Fluid therapy is warranted with heatstroke patients. A balanced, isotonic crystalloid should be used. Dextrose supplementation (2.5-5%) may be warranted, depending on what the blood glucose levels are; these should be frequently checked and adjusted as appropriate. The use of colloids should be limited to severe hypoproteinemic patients. The use of plasma transfusions may be warranted if the patient is coagulopathic (e.g., prolonged PT/PTT, etc.).
Cooling the patient should be done so in a controlled manner. Using a fan, placing cold wet towels between the inguinal region, placing the patient on a cool treatment table, or utilizing room temperature intravenous fluids can help. We want to avoid submersion in any ice cold baths, or direct ice packs as these may cause peripheral vasoconstriction and lead to further damage by shunting all the patient’s warm blood to their vital organs. Temperature should be monitored at least every 5 minutes and active cooling efforts should stop once you reach a temperature of approximately 103.5⁰F/39.7⁰C. The body may continue to cool once active cooling is stopped, resulting in significant hypothermia.

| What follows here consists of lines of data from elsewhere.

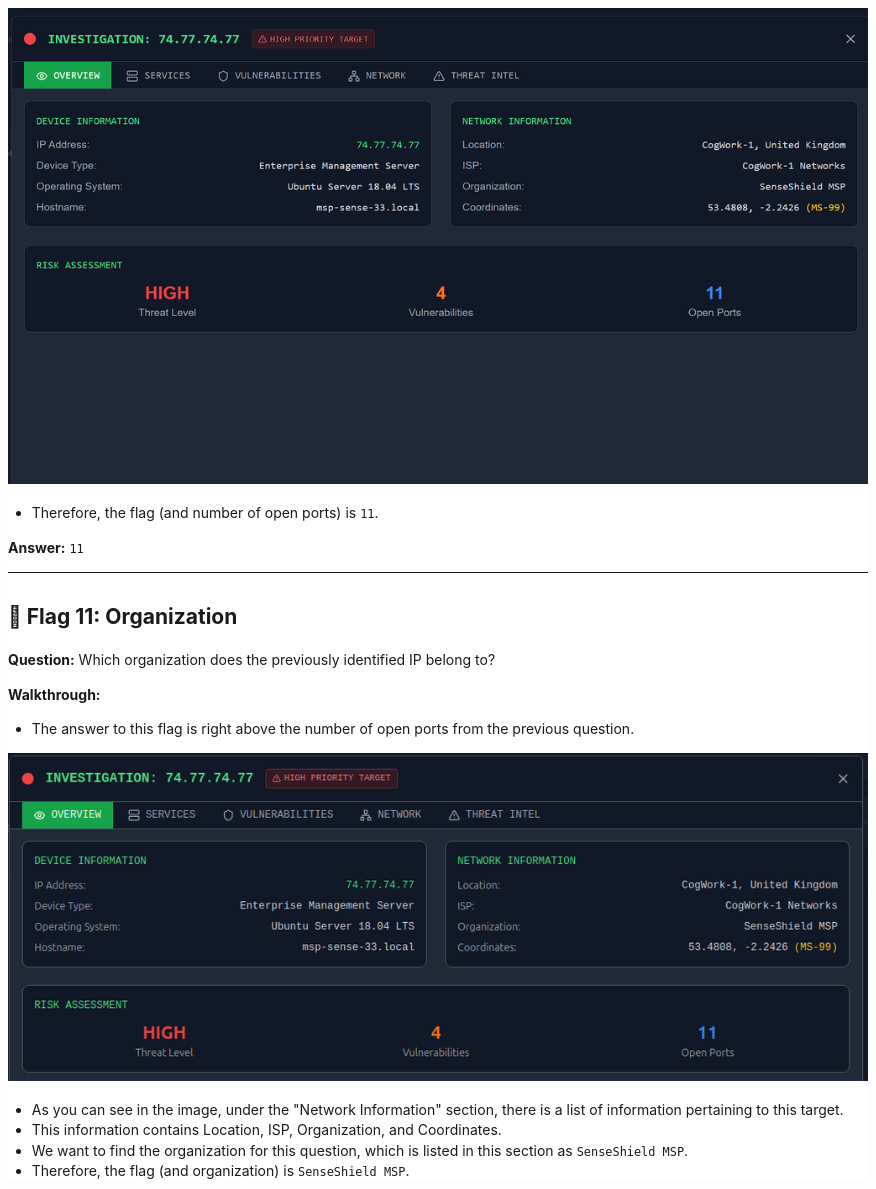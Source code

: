 ![Detailed Breakdown](card_images/tc-task10.png)
- Therefore, the flag (and number of open ports) is `11`.

**Answer:** `11`  

---

## 🚩 Flag 11: Organization

**Question:** Which organization does the previously identified IP belong to?  

**Walkthrough:** 
- The answer to this flag is right above the number of open ports from the previous question.<br>

![Campaign Graph Entities](card_images/tc-task11.png)
- As you can see in the image, under the "Network Information" section, there is a list of information pertaining to this target.
- This information contains Location, ISP, Organization, and Coordinates.
- We want to find the organization for this question, which is listed in this section as `SenseShield MSP`.
- Therefore, the flag (and organization) is `SenseShield MSP`.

Patients suffering from heatstroke require intensive nursing care and close monitoring. You should be continually assessing the patient’s perfusion, hydration status, blood glucose, lactate, blood gases, blood pressure, urine production, vitals, ECG, and mentation. Nursing care is a big part of managing these patients as they are often non-ambulatory and time intensive.
Patients suffering from heatstroke have a mortality rate of 40-50%. Unfortunately, even despite aggressive supportive care, the prognosis may be grave. Quick and aggressive care are imperative to achieve the best outcome. It is often the secondary complications such as SIRS, sepsis, MODs, and DIC that lead to death or euthanasia.